Preparation of Sequence-Controlled Polymers using Traceless Protecting Groups:
The preparation of alternating copolymers mostly relies on strongly differing electron densities of the monomers, thereby severely limiting the possible combinations of monomers with which these copolymers can be synthesized. To circumvent this limitation we present a novel strategy for the synthesis of alternating copolymers, in which commercially available monomers are copolymerized with sterically hindered, non-homopolymerizable derivates of common monomers. Three promising monomers
were synthesized and their free-radical homopolymerization and copolymerization with styrene, methyl methacrylate and methyl acrylate was investigated. The resulting copolymers were characterised by NMR spectroscopy, MALDI-ToF MS and GPC. It could be shown that these sterically hindered monomers can be copolymerized with common monomers, but that the efficiency is determined by electronic and steric effects.
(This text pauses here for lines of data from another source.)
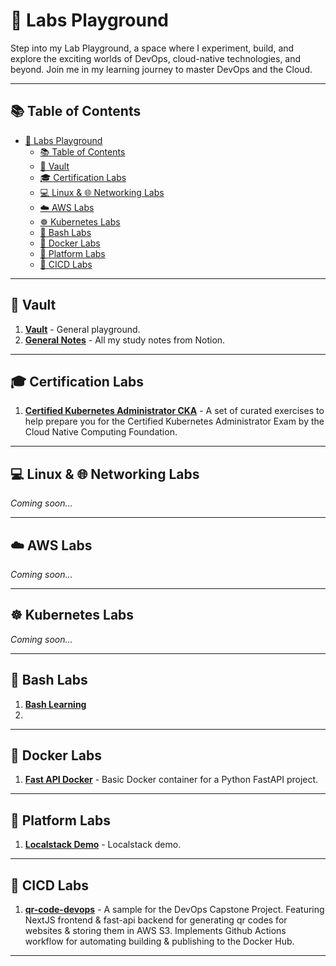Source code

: # 🔬 Labs Playground

Step into my Lab Playground, a space where I experiment, build, and explore the exciting worlds of DevOps, cloud-native technologies, and beyond. Join me in my learning journey to master DevOps and the Cloud.

---

## 📚 Table of Contents

- [🔬 Labs Playground](#-labs-playground)
  - [📚 Table of Contents](#-table-of-contents)
  - [🔐 Vault](#-vault)
  - [🎓 Certification Labs](#-certification-labs)
  - [💻 Linux \& 🌐 Networking Labs](#-linux---networking-labs)
  - [☁️ AWS Labs](#️-aws-labs)
  - [☸️ Kubernetes Labs](#️-kubernetes-labs)
  - [🔫 Bash Labs](#-bash-labs)
  - [🐳 Docker Labs](#-docker-labs)
  - [🚰️ Platform Labs](#️-platform-labs)
  - [🚀 CICD Labs](#-cicd-labs)

---

## 🔐 Vault

1. **[Vault](https://github.com/YacqubAdan/playground-vault)** - General playground.
2. **[General Notes](https://github.com/YacqubAdan/notes)** - All my study notes from Notion.

---

## 🎓 Certification Labs

1. **[Certified Kubernetes Administrator CKA](https://github.com/YacqubAdan/cka-mastery)** - A set of curated exercises to help prepare you for the Certified Kubernetes Administrator Exam by the Cloud Native Computing Foundation.

---

## 💻 Linux & 🌐 Networking Labs

*Coming soon...*

---

## ☁️ AWS Labs

*Coming soon...*

---

## ☸️ Kubernetes Labs

*Coming soon...*

---

## 🔫 Bash Labs

1. **[Bash Learning](https://github.com/YacqubAdan/devops-learning/tree/main/bash/labs)** 
2. 
---

## 🐳 Docker Labs

1. **[Fast API Docker](https://github.com/YacqubAdan/fast-api-docker)** - Basic Docker container for a Python FastAPI project.

---

## 🚰️ Platform Labs

1. **[Localstack Demo](https://github.com/YacqubAdan/localstack-demo)** - Localstack demo.

---

## 🚀 CICD Labs

1. **[qr-code-devops](https://github.com/YacqubAdan/qr-code-devops)** - A sample for the DevOps Capstone Project. Featuring NextJS frontend & fast-api backend for generating qr codes for websites & storing them in AWS S3. Implements Github Actions workflow for automating building & publishing to the Docker Hub.

---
When using large excesses of the sterically hindered monomer it is possible to obtain the desired alternating copolymers. The bulky protecting groups can be removed to create highly alternating copolymers of monomers which would not typically yield such monomer sequences. This strategy can be used to investigate the influence of monomer sequence on the properties of the polymers and to access highly functional materials. Moreover, the TMS- and Bpin-protecting groups allow a direct modification on the polymer backbone in a post-polymerization functionalization.